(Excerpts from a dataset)
-*-

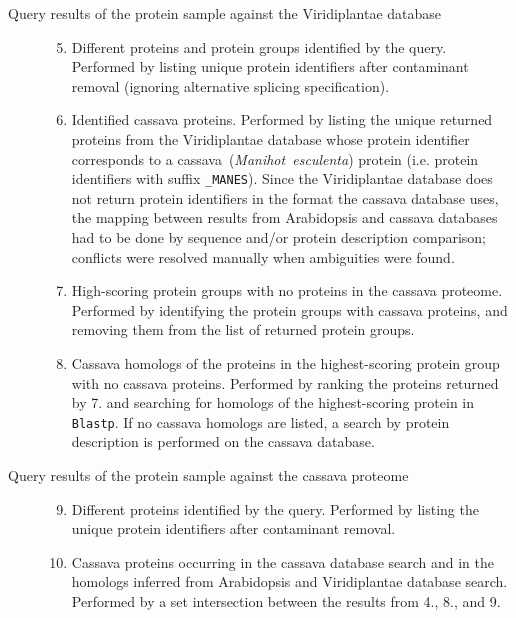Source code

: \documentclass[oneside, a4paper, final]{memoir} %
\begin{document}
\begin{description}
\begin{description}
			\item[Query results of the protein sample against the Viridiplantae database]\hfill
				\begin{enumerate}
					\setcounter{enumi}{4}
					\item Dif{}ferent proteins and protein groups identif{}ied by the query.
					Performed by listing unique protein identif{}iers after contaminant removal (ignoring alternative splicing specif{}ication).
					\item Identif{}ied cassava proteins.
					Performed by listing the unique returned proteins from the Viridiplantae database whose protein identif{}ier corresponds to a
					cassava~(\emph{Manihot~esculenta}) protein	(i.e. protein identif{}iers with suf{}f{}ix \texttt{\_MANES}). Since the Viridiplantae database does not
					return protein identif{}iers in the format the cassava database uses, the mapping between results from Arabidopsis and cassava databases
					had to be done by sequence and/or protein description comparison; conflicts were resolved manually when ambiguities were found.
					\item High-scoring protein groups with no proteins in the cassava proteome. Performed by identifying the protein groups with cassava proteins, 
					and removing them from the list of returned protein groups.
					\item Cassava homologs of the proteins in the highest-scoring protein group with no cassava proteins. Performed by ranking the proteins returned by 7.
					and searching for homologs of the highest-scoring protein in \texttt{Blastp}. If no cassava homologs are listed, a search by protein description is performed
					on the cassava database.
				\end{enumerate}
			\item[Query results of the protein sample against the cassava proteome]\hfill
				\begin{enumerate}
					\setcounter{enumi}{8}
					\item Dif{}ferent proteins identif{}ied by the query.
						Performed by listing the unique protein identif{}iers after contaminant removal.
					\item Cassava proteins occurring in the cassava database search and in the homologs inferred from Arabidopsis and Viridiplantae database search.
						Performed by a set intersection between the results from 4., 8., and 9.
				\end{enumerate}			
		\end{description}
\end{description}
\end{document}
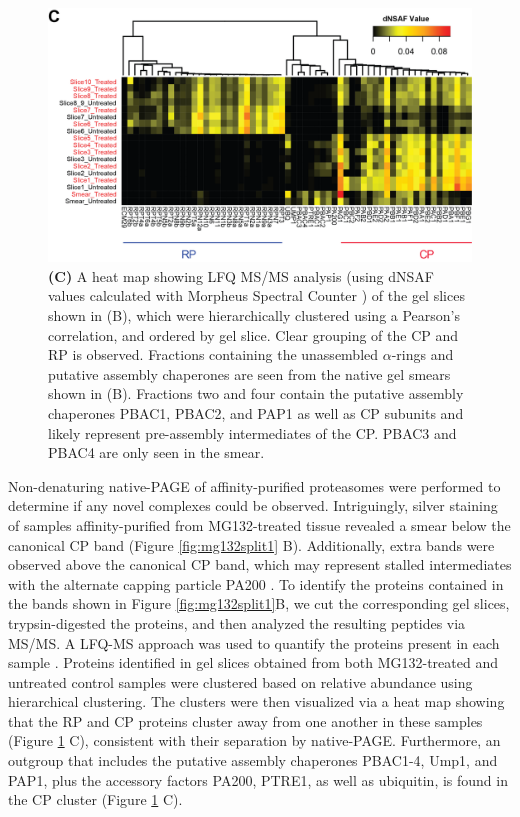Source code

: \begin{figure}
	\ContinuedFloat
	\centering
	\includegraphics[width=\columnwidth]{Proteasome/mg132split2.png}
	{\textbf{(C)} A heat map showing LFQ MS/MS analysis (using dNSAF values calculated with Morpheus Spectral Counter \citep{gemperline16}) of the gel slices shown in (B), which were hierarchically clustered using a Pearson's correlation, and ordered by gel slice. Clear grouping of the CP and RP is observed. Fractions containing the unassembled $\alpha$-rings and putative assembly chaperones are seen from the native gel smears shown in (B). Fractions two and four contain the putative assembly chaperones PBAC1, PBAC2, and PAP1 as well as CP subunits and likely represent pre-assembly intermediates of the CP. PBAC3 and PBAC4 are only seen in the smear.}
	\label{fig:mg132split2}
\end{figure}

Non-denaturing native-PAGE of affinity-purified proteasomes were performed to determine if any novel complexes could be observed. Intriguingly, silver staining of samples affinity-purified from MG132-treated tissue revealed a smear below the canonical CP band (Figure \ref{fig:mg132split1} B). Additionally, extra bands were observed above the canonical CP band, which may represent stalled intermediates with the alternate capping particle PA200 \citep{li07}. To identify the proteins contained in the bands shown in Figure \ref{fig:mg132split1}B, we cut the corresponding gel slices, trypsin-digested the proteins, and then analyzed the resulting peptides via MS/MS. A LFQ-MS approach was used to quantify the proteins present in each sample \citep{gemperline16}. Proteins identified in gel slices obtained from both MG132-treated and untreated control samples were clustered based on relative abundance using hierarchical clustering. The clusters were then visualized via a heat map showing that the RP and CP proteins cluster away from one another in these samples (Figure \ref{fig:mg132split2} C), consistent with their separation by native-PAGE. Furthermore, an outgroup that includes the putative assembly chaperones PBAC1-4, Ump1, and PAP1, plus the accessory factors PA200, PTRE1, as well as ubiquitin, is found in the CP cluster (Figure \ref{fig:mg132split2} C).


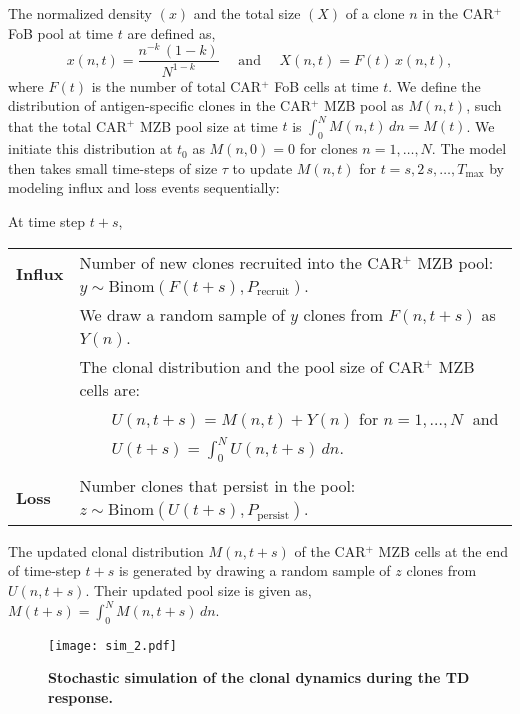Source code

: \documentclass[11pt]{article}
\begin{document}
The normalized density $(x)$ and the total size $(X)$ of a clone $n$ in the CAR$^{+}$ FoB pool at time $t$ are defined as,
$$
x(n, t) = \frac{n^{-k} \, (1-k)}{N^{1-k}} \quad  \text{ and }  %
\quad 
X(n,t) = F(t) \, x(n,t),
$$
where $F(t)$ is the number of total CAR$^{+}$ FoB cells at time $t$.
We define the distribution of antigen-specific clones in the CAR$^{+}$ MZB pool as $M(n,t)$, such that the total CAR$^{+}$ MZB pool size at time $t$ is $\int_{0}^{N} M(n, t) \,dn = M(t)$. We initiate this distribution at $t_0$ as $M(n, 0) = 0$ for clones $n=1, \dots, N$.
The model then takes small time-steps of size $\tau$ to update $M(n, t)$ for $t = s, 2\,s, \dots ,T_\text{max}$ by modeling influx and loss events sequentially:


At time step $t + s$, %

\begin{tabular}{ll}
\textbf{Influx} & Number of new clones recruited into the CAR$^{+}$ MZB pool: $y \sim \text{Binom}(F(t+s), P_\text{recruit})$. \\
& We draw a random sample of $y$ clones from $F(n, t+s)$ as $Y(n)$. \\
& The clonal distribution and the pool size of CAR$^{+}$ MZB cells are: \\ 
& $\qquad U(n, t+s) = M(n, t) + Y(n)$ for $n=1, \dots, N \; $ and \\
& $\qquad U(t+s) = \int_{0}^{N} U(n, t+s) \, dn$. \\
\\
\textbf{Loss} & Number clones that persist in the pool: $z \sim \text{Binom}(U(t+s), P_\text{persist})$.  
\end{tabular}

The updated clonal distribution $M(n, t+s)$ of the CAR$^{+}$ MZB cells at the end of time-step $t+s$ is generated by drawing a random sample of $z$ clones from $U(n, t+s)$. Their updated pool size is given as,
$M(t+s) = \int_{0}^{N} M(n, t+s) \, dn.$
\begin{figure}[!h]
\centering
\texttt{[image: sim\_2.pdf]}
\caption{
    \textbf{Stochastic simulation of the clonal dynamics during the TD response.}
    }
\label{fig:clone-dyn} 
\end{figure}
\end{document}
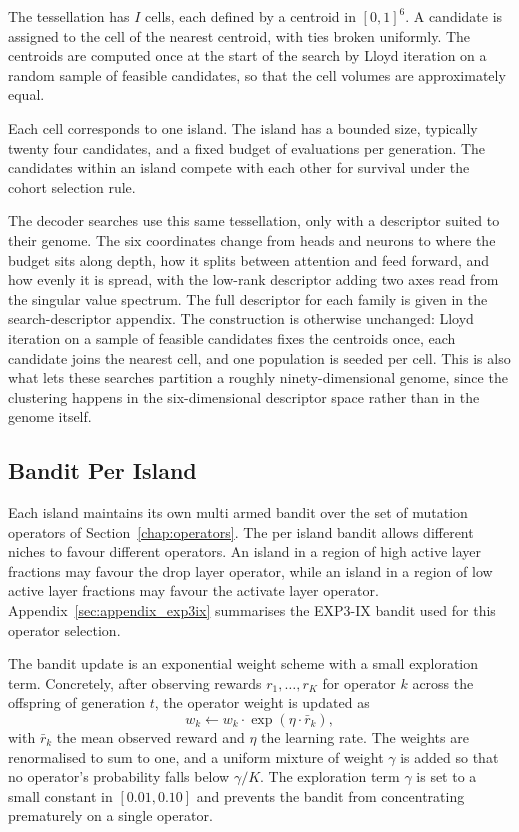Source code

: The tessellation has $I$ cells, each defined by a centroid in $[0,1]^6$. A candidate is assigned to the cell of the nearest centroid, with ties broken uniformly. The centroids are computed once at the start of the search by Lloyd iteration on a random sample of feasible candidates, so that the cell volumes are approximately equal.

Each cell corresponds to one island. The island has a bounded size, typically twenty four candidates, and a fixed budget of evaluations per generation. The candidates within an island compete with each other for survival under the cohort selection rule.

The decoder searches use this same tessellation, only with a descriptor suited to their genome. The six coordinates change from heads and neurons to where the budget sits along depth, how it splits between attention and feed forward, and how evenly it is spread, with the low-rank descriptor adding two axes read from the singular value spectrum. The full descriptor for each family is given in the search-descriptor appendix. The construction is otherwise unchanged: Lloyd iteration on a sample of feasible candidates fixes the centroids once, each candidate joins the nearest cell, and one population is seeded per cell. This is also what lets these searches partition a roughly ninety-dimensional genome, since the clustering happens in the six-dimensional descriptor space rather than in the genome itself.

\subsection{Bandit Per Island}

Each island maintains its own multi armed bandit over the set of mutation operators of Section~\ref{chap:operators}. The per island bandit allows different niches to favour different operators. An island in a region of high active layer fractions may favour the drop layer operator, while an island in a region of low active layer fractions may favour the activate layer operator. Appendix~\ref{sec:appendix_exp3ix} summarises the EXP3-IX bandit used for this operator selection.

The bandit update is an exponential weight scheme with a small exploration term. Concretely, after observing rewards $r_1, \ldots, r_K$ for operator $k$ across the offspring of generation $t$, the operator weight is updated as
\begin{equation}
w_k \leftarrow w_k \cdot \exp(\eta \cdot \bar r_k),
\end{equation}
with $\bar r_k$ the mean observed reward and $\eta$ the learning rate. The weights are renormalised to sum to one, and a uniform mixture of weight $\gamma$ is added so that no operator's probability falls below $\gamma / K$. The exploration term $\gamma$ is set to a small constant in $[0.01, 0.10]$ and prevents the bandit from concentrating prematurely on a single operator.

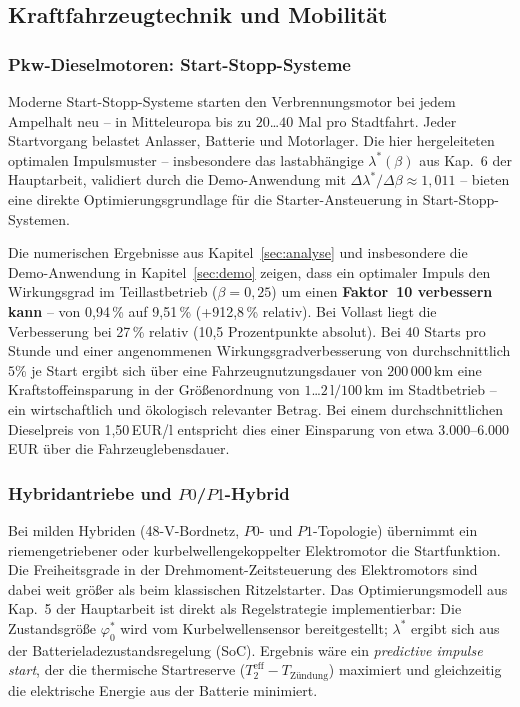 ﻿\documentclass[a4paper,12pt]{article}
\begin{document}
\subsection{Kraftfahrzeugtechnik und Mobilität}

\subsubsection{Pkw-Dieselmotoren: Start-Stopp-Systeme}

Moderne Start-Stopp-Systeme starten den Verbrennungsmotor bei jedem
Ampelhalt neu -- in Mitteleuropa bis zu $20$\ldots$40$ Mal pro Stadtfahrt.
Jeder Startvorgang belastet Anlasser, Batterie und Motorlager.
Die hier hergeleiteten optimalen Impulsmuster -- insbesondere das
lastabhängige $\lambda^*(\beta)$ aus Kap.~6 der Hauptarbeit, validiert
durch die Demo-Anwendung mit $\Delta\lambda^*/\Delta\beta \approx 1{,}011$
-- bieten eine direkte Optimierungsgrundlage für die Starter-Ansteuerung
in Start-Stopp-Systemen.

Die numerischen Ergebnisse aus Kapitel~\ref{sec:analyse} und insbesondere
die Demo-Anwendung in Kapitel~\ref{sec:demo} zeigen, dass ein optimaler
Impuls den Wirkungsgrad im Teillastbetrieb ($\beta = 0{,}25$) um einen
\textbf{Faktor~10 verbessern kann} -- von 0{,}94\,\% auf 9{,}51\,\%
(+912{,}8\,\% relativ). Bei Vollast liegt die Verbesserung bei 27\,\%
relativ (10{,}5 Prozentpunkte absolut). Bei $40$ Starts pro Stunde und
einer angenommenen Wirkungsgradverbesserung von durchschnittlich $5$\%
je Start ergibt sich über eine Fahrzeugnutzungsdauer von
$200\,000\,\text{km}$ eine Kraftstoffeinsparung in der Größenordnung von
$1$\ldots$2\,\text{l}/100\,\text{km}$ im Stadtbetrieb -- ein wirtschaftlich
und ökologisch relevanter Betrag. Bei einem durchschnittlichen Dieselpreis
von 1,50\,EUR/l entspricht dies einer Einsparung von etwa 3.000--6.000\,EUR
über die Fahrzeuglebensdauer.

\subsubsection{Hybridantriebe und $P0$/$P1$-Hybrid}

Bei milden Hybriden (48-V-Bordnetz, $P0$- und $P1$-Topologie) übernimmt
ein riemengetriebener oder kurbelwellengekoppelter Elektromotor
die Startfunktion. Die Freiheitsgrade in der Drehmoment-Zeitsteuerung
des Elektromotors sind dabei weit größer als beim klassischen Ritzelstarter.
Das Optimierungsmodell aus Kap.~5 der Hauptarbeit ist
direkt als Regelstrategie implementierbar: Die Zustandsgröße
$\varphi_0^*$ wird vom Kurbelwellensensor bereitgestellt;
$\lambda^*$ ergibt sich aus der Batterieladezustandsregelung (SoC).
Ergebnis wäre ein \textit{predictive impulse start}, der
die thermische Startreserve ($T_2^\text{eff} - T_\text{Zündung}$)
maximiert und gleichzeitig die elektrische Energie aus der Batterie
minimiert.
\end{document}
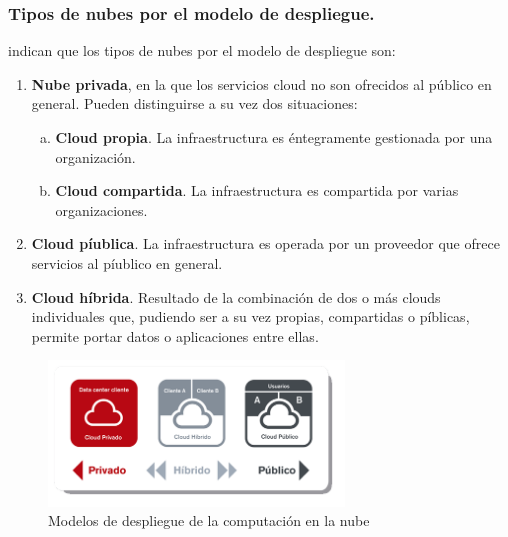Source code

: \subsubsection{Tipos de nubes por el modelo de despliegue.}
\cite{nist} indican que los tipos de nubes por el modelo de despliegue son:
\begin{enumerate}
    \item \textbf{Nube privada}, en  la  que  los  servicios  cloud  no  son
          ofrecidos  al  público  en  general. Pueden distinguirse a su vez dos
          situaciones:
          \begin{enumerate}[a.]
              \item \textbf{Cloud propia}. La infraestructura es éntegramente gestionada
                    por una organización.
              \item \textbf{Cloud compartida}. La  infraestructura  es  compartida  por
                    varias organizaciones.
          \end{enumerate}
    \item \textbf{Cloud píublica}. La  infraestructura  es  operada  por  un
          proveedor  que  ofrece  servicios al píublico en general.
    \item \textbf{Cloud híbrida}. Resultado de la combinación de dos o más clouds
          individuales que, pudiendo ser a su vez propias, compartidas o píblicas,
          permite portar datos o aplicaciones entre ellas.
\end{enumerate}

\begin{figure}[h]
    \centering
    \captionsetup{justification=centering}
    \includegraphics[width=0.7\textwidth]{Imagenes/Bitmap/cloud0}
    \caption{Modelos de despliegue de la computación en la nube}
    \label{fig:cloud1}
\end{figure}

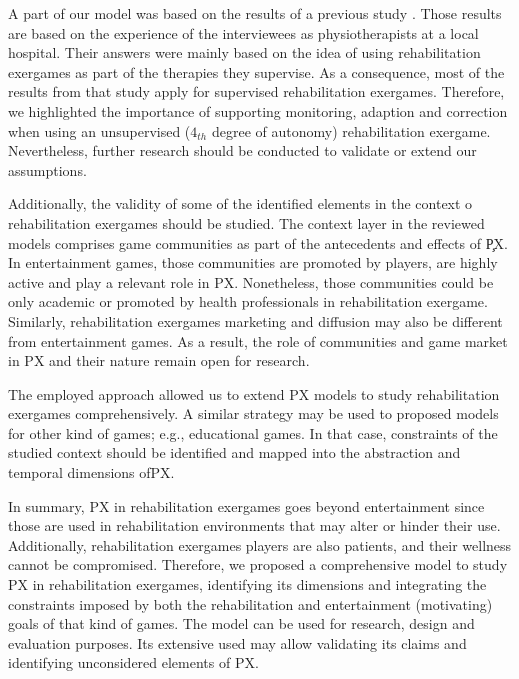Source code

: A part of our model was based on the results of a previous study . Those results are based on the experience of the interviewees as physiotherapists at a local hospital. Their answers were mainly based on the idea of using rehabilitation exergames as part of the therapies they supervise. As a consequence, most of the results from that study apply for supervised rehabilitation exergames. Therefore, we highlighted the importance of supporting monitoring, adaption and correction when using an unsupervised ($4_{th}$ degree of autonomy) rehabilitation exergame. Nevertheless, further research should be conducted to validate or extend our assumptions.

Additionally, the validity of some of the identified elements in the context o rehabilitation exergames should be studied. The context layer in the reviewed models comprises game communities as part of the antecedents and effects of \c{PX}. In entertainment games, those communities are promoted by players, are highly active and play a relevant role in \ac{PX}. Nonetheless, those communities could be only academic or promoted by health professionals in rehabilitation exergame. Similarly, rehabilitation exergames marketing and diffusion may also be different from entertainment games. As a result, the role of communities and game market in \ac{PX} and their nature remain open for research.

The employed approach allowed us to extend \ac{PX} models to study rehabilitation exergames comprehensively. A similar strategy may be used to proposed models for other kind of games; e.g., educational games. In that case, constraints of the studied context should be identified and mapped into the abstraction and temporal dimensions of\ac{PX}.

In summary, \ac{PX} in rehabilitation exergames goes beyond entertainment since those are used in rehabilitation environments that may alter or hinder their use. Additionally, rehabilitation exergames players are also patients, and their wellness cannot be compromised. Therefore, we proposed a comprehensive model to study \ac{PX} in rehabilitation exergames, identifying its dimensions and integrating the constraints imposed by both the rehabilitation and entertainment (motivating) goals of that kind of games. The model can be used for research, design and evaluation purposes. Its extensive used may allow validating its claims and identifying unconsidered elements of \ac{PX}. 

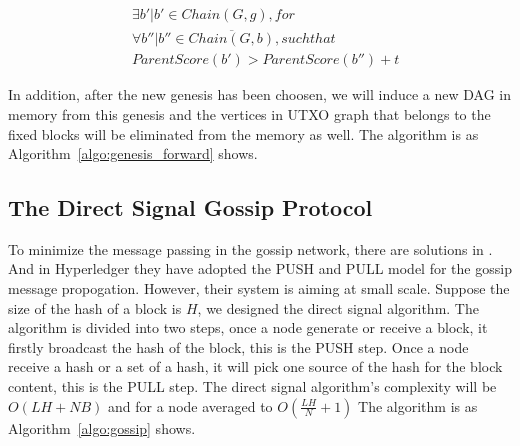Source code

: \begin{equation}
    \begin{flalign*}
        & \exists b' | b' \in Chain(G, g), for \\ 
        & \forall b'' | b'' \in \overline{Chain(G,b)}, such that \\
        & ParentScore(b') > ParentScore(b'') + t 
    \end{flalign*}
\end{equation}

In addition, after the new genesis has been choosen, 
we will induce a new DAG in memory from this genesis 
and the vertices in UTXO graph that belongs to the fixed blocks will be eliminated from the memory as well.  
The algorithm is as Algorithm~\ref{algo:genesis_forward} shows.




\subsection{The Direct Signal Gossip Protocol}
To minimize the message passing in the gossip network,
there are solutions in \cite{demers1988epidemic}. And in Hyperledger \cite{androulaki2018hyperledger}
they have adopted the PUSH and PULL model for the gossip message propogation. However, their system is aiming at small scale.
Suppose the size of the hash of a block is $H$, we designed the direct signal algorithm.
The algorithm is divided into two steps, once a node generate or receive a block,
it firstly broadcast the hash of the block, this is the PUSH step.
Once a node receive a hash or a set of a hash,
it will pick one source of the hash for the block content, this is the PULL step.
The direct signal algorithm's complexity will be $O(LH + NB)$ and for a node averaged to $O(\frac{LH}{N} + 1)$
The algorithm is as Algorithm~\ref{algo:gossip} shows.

-*-

◆ Activity: Only those lines of the entries above that run from the line containing "Performed by listing the unique protein" to the line containing "Performed by a", both included, should be transcribed exactly.

◆ Output of the exercise:
						Performed by listing the unique protein identif{}iers after contaminant removal.
					\item Cassava proteins occurring in the cassava database search and in the homologs inferred from Arabidopsis and Viridiplantae database search.
						Performed by a set intersection between the results from 4., 8., and 9.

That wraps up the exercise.